GPU Architecture: Nvidia GA100 SM

SIMT Execution Model

• Single Instruction, Multiple Thread (Nvidia speak)
• Warp-based execution:
  • Warp: group of threads that execute the same instruction on different data elements concurrently
  • Lanes in a warp diverge at conditional statements by masking lanes dependent on the execution path they take → SIMD model, but hidden from programmer by the programming model

→ GPU is basically the successor of associative array processors

CPU vs. GPU Architectures

CPU vs.
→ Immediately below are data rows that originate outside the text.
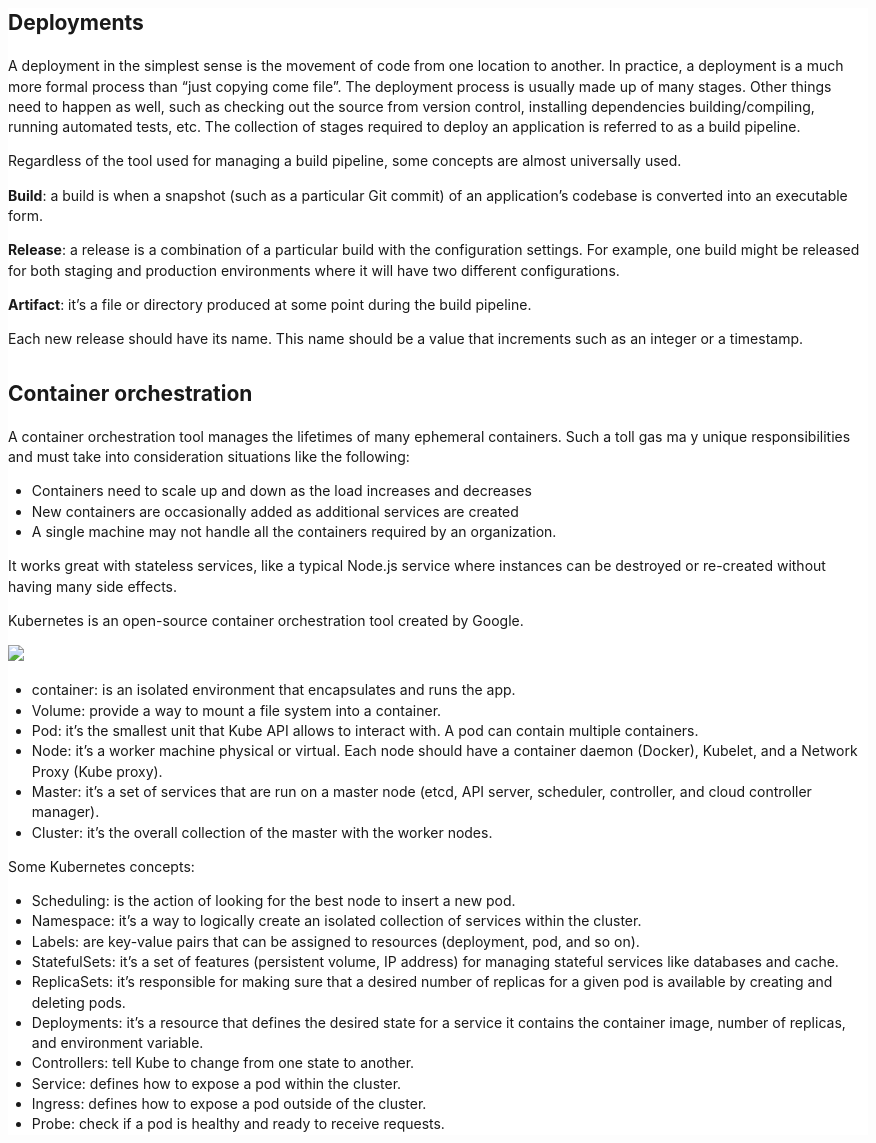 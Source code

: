 ## Deployments
A deployment in the simplest sense is the movement of code from one location to another. In practice, a deployment is a much more formal process than “just copying come file”. The deployment process is usually made up of many stages. Other things need to happen as well, such as checking out the source from version control, installing dependencies building/compiling, running automated tests, etc. The collection of stages required to deploy an application is referred to as a build pipeline.

Regardless of the tool used for managing a build pipeline, some concepts are almost universally used.

**Build**: a build is when a snapshot (such as a particular Git commit) of an application’s codebase is converted into an executable form.

**Release**: a release is a combination of a particular build with the configuration settings. For example, one build might be released for both staging and production environments where it will have two different configurations.

**Artifact**: it’s a file or directory produced at some point during the build pipeline.

Each new release should have its name. This name should be a value that increments such as an integer or a timestamp.

## Container orchestration
A container orchestration tool manages the lifetimes of many ephemeral containers. Such a toll gas ma y unique responsibilities and must take into consideration situations like the following:

- Containers need to scale up and down as the load increases and decreases
- New containers are occasionally added as additional services are created
- A single machine may not handle all the containers required by an organization.

It works great with stateless services, like a typical Node.js service where instances can be destroyed or re-created without having many side effects.

Kubernetes is an open-source container orchestration tool created by Google.

<img src="/articles/distenode/cluster.png"> <br />
- container: is an isolated environment that encapsulates and runs the app.
- Volume: provide a way to mount a file system into a container.
- Pod: it’s the smallest unit that Kube API allows to interact with. A pod can contain multiple containers.
- Node: it’s a worker machine physical or virtual. Each node should have a container daemon (Docker), Kubelet, and a Network Proxy (Kube proxy).
- Master: it’s a set of services that are run on a master node (etcd, API server, scheduler, controller, and cloud controller manager).
- Cluster: it’s the overall collection of the master with the worker nodes.

Some Kubernetes concepts:

- Scheduling: is the action of looking for the best node to insert a new pod.
- Namespace: it’s a way to logically create an isolated collection of services within the cluster.
- Labels: are key-value pairs that can be assigned to resources (deployment, pod, and so on).
- StatefulSets: it’s a set of features (persistent volume, IP address) for managing stateful services like databases and cache.
- ReplicaSets: it’s responsible for making sure that a desired number of replicas for a given pod is available by creating and deleting pods.
- Deployments: it’s a resource that defines the desired state for a service it contains the container image, number of replicas, and environment variable.
- Controllers: tell Kube to change from one state to another.
- Service: defines how to expose a pod within the cluster.
- Ingress: defines how to expose a pod outside of the cluster.
- Probe: check if a pod is healthy and ready to receive requests.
GPU Architectures: Compute Density

AMD EPYC 7702 CPU CCD:

• 8 Zen 2 cores (white) and 4 L3 cache slices
• Compute logic (blue) per core including ALU, FPU, SIMD units

AMD MI100:

• 8 arrays (white) à 16 compute units
• Compute logic (blue) per array including ALU, FPU, matrix cores

	CPU	GPU
Chip	AMD EPYC 7702	AMD MI 100
Die size [mm²]	592	750
Cores	64	128
Base Clock [GHz]	2.0	1.0
Instructions per cycle	16 (2x AVX2 FMA)	64 (32x FMA)
FP64 Peak Performance [GFLOP/s]	2048	8192
Compute density [GFLOP/s/mm²]	3.46	10.9

• Compute density of GPUs is (at least) a factor 3 higher since:
  • CPUs are optimized for latency → Do one thing as fast as possible.
  • GPUs are optimized for throughput → Do as many things as possible at once.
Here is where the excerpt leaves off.